Directions for this task
Which lines of the data below hold "mathcal"? Copy each of them.

Dataset entries
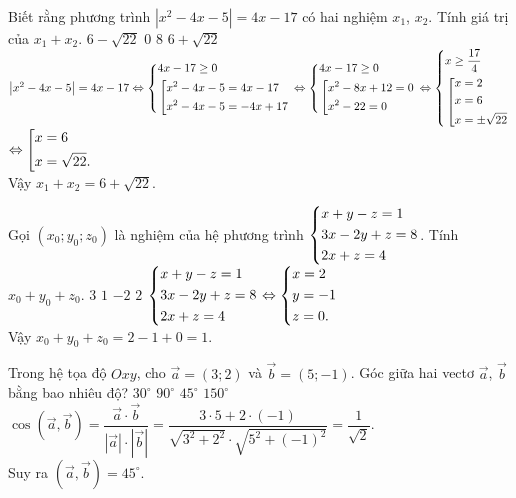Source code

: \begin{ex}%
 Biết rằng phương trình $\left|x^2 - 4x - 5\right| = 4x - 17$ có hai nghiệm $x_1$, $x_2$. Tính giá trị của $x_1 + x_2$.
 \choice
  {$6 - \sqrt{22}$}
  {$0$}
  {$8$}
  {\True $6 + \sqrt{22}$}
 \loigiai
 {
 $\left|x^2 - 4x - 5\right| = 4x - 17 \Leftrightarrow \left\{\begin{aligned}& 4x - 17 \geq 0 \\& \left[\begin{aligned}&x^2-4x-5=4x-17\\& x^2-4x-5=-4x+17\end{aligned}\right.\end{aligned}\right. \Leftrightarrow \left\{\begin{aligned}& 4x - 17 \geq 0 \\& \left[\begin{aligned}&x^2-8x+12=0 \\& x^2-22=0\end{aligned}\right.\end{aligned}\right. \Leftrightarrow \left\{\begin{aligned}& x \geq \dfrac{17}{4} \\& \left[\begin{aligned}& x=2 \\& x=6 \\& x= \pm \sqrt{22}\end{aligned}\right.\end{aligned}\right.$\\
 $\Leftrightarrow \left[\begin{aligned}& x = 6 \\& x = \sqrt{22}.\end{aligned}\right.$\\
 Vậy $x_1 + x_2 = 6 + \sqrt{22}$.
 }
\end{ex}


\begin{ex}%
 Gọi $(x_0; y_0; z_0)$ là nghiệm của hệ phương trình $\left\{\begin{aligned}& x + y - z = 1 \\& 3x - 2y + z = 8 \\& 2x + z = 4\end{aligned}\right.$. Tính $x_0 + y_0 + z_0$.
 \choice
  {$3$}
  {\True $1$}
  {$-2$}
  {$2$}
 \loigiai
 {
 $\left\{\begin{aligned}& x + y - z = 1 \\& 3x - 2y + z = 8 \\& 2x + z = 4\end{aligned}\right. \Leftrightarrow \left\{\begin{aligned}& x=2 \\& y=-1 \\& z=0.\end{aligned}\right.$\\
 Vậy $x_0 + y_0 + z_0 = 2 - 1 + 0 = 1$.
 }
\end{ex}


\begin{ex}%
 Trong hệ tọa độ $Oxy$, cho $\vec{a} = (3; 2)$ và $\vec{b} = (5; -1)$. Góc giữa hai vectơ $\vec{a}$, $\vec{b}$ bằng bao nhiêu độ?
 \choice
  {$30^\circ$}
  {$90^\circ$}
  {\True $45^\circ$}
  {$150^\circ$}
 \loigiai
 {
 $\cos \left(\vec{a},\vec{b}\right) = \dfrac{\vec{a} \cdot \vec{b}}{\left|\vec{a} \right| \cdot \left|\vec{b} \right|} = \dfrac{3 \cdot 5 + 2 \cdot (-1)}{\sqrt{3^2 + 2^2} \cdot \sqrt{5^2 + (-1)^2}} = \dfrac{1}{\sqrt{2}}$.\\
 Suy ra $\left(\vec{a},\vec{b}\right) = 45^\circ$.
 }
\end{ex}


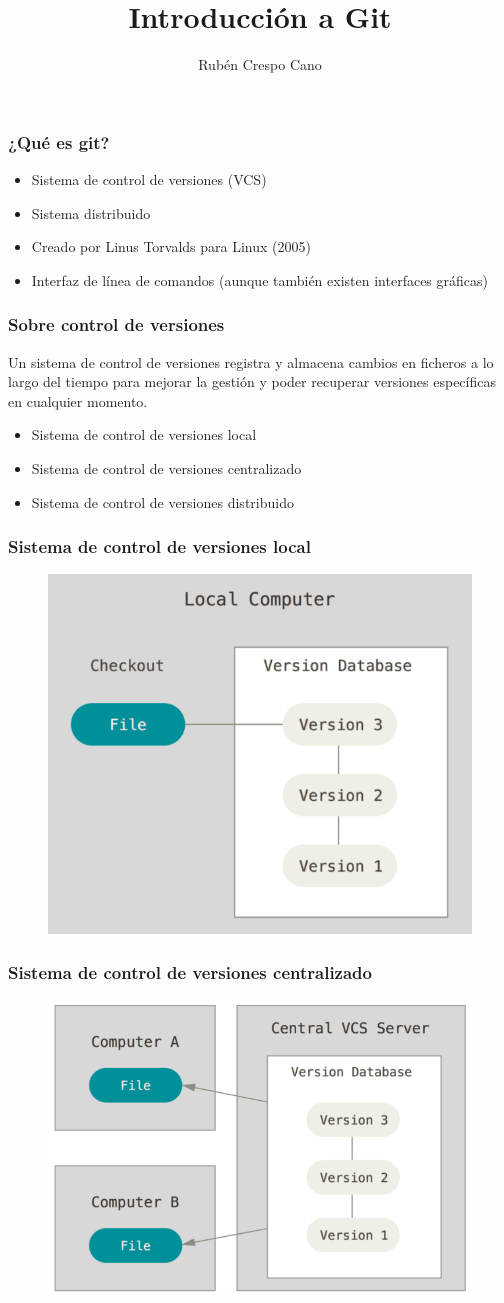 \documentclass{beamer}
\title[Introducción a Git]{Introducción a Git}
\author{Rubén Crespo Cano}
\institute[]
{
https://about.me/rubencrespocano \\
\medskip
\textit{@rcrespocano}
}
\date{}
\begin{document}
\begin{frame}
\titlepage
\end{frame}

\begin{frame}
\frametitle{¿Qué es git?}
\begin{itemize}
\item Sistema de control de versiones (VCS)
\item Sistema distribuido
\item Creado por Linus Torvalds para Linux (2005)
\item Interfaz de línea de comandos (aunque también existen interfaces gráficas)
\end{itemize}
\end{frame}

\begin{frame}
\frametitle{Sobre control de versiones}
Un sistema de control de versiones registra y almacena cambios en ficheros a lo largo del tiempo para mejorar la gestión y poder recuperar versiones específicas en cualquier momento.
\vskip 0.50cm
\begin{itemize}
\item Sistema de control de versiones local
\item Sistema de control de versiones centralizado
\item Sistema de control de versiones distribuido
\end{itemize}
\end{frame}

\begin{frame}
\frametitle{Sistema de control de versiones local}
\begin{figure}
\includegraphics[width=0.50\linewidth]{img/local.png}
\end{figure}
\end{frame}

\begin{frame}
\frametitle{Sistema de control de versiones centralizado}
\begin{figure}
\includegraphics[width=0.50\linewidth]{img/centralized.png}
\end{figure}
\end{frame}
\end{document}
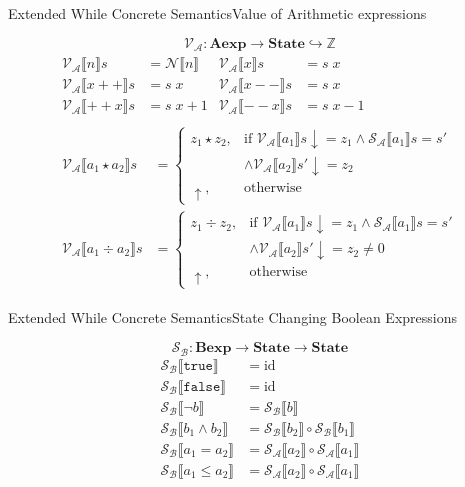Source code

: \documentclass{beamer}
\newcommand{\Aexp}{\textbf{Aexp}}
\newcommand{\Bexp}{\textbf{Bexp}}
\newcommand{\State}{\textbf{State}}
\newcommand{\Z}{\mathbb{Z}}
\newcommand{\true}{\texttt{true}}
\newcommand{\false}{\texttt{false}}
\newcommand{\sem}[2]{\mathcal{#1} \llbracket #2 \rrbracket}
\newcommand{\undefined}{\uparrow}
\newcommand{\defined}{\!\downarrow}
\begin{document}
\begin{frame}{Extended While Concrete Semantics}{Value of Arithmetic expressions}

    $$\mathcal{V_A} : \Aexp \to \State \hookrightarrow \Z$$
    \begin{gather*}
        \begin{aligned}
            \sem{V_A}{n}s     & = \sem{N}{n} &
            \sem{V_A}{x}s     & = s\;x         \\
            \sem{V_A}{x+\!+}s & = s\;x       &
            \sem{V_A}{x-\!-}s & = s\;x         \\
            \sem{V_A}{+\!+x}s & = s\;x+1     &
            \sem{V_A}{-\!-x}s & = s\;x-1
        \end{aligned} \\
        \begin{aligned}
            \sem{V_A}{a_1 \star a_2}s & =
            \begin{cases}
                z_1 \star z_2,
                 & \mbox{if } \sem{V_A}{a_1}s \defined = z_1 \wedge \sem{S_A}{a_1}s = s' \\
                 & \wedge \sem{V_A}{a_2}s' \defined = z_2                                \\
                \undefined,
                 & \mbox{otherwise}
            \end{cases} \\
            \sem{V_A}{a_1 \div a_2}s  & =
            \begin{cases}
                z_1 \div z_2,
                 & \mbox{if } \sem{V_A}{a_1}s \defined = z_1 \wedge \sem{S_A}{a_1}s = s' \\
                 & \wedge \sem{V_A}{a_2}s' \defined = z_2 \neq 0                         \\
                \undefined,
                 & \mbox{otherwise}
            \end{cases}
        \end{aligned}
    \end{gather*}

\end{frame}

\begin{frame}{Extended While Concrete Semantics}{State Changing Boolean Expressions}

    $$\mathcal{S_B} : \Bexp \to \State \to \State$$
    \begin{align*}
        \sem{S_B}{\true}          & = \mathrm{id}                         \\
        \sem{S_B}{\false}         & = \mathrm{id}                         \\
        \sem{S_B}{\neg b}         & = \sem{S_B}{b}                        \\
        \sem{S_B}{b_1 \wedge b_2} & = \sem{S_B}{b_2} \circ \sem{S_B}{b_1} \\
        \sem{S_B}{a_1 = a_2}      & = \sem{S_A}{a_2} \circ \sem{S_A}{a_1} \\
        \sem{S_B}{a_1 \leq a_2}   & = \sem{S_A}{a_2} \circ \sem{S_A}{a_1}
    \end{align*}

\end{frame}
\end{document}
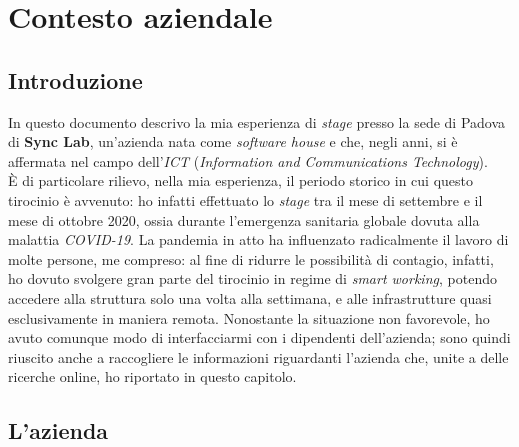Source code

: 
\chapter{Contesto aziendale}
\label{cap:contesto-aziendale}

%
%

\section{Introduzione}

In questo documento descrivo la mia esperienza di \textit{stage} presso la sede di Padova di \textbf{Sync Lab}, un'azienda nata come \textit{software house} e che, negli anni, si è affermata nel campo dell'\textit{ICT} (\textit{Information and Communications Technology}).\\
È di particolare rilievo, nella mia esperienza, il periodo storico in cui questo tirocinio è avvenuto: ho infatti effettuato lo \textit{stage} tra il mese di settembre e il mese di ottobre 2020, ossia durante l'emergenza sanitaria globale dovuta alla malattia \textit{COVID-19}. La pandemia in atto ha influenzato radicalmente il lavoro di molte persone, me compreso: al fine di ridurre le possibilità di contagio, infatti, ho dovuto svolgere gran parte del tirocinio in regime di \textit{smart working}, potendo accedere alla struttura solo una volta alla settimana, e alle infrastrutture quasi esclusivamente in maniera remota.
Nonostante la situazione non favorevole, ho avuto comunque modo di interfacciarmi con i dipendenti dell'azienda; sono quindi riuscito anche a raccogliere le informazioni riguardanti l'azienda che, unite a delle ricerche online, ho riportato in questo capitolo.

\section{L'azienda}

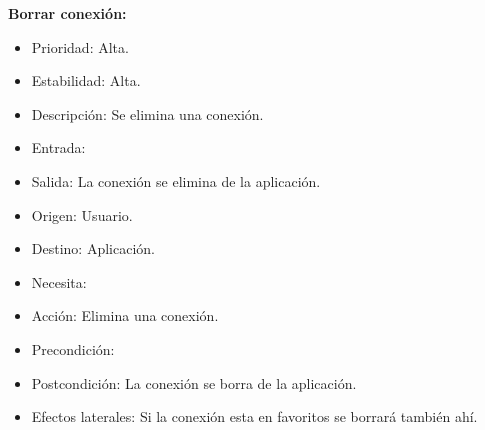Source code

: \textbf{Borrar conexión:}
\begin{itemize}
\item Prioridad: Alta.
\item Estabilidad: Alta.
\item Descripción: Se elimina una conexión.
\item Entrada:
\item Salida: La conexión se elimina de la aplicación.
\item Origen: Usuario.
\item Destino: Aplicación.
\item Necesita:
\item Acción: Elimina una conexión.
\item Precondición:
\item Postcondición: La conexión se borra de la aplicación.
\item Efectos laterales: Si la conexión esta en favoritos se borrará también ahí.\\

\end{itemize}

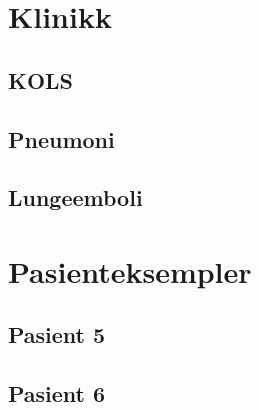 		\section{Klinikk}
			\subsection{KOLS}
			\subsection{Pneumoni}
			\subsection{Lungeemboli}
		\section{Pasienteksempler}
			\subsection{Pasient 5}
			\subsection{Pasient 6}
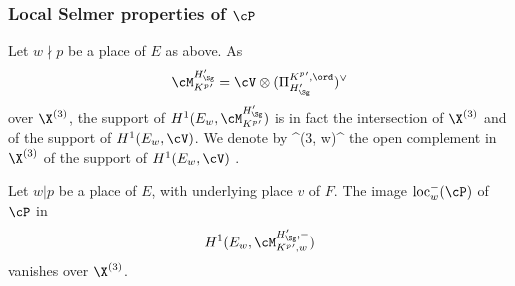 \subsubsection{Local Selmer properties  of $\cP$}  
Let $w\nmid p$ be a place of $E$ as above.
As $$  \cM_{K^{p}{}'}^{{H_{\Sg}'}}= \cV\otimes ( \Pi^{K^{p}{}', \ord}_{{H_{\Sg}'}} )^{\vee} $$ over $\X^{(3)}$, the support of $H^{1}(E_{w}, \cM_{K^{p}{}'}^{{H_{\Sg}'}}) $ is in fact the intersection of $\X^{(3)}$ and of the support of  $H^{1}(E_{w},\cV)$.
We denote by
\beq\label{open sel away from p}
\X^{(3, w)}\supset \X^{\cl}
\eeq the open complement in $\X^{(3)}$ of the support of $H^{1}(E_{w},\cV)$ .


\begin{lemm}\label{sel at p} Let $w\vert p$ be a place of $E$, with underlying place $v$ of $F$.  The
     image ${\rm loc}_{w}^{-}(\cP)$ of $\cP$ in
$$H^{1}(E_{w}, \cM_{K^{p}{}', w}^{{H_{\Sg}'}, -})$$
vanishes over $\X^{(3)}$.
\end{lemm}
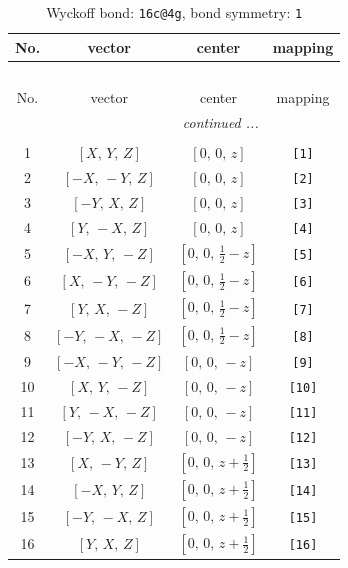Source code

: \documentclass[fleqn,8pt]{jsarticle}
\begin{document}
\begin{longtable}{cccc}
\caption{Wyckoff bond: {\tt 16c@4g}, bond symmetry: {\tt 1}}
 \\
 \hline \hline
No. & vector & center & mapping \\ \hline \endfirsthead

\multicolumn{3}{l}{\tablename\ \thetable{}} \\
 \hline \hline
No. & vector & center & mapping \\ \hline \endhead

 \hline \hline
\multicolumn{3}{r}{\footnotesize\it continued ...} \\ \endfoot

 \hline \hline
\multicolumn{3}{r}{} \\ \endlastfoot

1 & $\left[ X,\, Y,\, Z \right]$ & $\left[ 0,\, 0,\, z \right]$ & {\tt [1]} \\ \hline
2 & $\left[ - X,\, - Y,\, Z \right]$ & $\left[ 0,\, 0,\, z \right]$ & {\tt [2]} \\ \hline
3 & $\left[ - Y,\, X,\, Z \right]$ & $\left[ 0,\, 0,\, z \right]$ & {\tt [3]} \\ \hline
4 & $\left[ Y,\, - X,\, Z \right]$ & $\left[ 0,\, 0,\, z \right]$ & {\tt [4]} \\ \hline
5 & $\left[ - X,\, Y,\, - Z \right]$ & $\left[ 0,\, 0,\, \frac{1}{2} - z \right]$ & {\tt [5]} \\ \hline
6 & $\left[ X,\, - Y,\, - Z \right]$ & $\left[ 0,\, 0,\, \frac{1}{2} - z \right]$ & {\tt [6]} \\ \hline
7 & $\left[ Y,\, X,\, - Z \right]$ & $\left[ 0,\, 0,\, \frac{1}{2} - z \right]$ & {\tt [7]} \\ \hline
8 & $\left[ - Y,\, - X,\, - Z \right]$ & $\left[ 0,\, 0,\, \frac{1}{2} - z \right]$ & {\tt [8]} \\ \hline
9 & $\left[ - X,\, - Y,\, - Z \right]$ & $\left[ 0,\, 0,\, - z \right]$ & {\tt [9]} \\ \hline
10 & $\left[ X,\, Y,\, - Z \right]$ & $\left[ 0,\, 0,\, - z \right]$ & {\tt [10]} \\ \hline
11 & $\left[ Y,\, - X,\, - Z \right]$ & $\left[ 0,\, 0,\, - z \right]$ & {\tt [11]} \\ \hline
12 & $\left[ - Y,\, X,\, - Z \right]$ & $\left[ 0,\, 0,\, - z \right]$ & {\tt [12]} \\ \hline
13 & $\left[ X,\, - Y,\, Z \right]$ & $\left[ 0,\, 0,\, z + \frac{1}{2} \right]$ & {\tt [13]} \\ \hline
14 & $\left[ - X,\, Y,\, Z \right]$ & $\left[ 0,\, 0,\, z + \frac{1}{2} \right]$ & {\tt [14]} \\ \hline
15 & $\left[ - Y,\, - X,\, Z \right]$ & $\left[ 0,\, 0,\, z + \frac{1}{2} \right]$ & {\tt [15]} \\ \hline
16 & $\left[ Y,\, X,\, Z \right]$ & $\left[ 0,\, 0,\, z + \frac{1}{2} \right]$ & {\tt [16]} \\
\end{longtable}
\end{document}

Solution to this problem
\newcommand{\sem}[2]{\mathcal{#1} \llbracket #2 \rrbracket}
    $$\mathcal{V_A} : \Aexp \to \State \hookrightarrow \Z$$
    $$\mathcal{S_B} : \Bexp \to \State \to \State$$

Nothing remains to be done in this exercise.